Measurement
Year 3 measurement is all about reading scales and comparing measures. Children measure length, mass and capacity, reading a ruler, a set of weighing scales and a measuring jug, then compare, add and subtract the amounts.
Practise Measurement
Have a guess, even if you're not sure. Get one wrong and we'll show you why, so every miss is a chance to learn.
Timed practice
The same practice, just with a gentle clock. Pick a length and see how many you can answer.
Good to know
Each card shows a swap: how many small units fit inside one bigger one.
For grown-ups
Each question shows the instrument to read, so your child practises lining up with the marks and working out the values in between. Reading a scale accurately is a skill that carries straight into science as well as maths.
What is in this topic
- Reading a ruler for length
- Reading weighing scales for mass
- Reading a measuring jug for capacity
- Comparing measures
- Adding and subtracting measures
How to help your child with measuring
Measurement clicks when it is real and hands-on, so reach for a ruler, the kitchen scales and a measuring jug rather than the worksheet.
- Read scales together on real instruments. Find the small marks between the numbers on a ruler, scale or jug, and count them up one by one so a mark is never just guessed.
- Practise the swaps both ways. There are 100 cm in 1 m, so a piece of string that is 1 m 20 cm long is 120 cm, and 250 cm is 2 m 50 cm.
- Line up measures before adding or subtracting. To add 1 cm and 5 mm, turn the 1 cm into 10 mm first, then 10 mm plus 5 mm is 15 mm.

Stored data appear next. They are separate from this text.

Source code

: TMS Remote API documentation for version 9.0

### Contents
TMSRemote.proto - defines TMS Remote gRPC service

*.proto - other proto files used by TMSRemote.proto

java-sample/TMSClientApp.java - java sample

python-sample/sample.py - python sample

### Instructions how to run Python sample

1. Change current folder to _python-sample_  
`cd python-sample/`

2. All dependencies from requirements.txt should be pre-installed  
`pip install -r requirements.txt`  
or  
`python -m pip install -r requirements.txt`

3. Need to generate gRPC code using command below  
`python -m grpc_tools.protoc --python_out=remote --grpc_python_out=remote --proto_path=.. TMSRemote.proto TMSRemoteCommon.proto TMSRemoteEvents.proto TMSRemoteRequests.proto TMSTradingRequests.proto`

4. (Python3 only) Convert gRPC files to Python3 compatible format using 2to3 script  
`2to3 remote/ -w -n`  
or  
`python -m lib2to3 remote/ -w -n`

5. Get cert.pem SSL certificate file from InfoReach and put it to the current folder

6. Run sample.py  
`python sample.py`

- Estimate first, then check. Ask how heavy a tin of beans is or how tall a chair is, guess, then measure, so the units start to mean something.
Where children get stuck
The biggest trip-up is mixing up the swaps, because length does not behave like mass and capacity. It is tempting to think 100 mm make 1 cm to match the 100 cm in a metre, when actually only 10 mm make 1 cm. The reference card pins this down: keep saying 10 mm in a cm, 100 cm in a metre, and let the two numbers sit side by side so the difference sticks.
The other common wobble is just jamming the two numbers together, reading 1 m 5 cm as 15 cm instead of 105 cm, forgetting that the metre is worth 100 cm and not 1. Remind your child to swap the metres into centimetres first: 1 m 5 cm is 100 cm plus 5 cm, which is 105 cm, and then it can be added to or compared with any other length in centimetres without the units getting tangled.